针对这一技术瓶颈，研究人员在《Synthetic and Systems Biotechnology》发表的研究中，构建了首个针对K. oryzendophytica的合成生物学工具包。研究通过组合使用分子克隆、荧光报告系统定量表征和CRISPR-Cas9基因编辑等技术，建立了从基因表达到基因组精确编辑的完整技术体系。

【调控元件系统表征】
通过构建包含不同启动子（如LacO1）、核糖体结合位点(RBS)和终止子的表达模块，采用荧光蛋白报告系统定量分析，发现各元件表达强度存在1.84%至169%的动态范围，为后续代谢通路优化提供了精准调控工具。

【CRISPR/Cas9编辑系统优化】
创新性地协调表达λ Red重组酶（促进同源重组）与Cas9核酸酶，实现了近乎100%的编辑效率。
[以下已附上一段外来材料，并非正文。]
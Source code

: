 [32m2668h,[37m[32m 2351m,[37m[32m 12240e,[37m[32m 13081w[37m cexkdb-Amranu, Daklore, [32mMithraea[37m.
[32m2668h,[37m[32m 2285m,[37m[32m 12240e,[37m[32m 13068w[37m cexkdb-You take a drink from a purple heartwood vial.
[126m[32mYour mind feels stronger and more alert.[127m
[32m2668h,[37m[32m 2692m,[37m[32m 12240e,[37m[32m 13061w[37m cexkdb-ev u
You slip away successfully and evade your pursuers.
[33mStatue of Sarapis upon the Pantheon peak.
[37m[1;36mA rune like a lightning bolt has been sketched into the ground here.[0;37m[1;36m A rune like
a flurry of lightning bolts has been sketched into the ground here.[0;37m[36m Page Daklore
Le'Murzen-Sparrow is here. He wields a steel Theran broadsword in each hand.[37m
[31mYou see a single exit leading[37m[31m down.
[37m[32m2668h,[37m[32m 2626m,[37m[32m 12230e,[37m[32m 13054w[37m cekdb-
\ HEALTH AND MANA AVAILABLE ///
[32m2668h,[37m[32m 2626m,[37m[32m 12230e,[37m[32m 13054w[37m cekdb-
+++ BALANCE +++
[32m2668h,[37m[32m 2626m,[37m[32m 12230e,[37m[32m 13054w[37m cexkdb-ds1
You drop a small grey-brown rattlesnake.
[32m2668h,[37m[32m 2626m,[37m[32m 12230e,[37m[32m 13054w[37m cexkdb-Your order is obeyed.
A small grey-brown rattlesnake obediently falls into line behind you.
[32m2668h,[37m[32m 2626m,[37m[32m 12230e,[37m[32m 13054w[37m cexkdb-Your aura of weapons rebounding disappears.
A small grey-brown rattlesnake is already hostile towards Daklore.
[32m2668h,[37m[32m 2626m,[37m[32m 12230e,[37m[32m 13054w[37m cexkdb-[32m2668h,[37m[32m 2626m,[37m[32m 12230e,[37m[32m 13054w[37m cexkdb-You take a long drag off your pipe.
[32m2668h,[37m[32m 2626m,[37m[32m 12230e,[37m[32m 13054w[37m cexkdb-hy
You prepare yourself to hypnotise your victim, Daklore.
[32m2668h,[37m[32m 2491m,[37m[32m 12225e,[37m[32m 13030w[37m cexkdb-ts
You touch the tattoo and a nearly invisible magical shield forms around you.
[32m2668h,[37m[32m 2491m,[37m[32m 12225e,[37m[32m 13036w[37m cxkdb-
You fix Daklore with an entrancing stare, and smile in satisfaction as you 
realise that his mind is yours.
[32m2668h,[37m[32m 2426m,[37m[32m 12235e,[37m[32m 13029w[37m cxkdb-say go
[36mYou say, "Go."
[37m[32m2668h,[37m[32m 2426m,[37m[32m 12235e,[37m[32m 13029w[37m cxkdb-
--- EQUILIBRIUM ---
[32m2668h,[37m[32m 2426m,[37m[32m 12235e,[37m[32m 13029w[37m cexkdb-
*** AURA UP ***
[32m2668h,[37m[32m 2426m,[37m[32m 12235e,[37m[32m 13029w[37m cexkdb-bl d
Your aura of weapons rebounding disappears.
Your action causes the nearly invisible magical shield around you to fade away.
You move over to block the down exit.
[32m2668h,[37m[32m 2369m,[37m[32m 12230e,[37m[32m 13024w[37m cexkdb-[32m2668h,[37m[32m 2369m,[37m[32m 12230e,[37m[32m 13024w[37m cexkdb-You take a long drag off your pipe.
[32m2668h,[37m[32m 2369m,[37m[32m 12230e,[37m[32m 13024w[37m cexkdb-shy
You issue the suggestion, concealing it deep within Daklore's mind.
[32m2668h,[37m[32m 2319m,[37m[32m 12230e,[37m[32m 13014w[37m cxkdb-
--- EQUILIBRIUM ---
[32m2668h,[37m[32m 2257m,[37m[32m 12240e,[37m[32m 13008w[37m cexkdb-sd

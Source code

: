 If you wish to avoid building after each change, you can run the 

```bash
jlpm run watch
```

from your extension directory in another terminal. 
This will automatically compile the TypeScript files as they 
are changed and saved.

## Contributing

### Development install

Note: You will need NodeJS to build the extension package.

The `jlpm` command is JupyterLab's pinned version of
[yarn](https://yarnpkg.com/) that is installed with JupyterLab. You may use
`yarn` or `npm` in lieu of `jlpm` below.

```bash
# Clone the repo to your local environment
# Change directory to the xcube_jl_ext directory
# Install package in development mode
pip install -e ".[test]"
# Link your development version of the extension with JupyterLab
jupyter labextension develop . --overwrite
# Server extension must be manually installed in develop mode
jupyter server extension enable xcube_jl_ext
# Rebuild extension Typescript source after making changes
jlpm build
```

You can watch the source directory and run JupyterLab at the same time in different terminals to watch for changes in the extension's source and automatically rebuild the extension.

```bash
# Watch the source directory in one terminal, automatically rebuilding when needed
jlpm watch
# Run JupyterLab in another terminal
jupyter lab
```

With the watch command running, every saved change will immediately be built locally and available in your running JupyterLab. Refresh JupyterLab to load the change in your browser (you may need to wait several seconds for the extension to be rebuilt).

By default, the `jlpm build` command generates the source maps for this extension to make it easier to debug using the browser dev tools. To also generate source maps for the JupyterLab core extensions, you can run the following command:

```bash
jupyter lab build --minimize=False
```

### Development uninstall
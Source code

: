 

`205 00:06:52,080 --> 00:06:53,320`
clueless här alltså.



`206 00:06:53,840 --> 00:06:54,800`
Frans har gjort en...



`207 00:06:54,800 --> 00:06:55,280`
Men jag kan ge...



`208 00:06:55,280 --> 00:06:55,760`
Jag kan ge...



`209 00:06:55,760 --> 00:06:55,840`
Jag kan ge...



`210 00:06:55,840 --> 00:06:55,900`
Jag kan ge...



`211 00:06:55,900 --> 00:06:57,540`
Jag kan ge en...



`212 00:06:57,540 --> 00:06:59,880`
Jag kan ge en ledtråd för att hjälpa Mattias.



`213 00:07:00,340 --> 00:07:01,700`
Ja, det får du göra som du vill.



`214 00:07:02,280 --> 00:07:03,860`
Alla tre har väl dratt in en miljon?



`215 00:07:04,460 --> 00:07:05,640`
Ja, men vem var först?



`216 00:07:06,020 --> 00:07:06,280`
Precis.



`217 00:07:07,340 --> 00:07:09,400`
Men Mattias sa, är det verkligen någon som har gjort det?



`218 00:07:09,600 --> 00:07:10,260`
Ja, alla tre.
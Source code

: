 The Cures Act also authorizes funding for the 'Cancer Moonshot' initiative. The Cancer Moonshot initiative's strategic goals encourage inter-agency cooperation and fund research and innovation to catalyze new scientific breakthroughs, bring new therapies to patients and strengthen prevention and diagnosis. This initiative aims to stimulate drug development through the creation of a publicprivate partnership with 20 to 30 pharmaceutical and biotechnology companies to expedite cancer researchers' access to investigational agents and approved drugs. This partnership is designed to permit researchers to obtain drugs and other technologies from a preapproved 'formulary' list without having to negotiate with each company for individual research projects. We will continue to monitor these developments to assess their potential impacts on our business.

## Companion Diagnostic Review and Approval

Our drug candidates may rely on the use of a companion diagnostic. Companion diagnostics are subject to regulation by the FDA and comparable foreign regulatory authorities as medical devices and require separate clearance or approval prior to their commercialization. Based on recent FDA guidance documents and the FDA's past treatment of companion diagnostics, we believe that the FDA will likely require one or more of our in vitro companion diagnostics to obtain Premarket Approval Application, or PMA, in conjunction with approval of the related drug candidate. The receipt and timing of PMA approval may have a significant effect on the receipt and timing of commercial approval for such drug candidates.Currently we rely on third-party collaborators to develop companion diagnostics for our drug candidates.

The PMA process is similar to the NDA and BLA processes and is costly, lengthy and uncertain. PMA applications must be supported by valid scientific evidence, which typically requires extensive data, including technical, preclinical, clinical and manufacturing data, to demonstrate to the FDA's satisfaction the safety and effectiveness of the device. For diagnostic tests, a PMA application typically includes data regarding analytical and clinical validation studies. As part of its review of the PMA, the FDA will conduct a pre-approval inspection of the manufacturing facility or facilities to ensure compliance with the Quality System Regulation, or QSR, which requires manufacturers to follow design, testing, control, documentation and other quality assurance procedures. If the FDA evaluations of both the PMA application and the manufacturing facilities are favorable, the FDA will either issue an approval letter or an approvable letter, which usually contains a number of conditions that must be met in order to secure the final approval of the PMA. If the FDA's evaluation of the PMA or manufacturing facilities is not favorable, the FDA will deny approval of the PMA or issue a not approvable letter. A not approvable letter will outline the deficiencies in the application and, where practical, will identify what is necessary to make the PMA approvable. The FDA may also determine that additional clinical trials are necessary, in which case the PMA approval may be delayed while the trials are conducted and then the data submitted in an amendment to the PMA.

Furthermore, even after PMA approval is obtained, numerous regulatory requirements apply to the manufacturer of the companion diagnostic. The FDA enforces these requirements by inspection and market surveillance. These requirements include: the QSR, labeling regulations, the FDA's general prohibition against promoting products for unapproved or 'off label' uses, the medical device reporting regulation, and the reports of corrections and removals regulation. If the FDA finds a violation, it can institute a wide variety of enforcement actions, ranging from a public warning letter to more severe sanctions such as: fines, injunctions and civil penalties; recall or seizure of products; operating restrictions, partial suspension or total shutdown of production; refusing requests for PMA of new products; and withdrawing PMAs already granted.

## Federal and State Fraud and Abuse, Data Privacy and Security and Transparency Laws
通过设计特异性sgRNA靶向bcsA（纤维素合酶催化亚基）和fbp（果糖-1,6-二磷酸酶）等基因，获得稳定遗传的缺失突变株。

【表型验证】
扫描电镜观察显示ΔbcsA和Δfbp突变体完全丧失BC合成能力，证实了这些基因在纤维素生物合成中的核心作用。同时通过galU（UTP-葡萄糖焦磷酸化酶）敲除实验验证了工具包在代谢工程中的应用潜力。

该研究构建的合成生物学平台解决了K. oryzendophytica遗传改造的技术难题，其创新性体现在：1）建立了首个覆盖基因表达调控到基因组编辑的全套工具；2）通过λ Red/Cas9协同作用实现了近乎完美的编辑效率；3）为BC材料的性能定制提供了可编程的遗传操作基础。这些突破不仅推动了纤维素基生物材料的开发进程，其模块化设计思路更为其他非模式微生物的遗传改造提供了范式参考。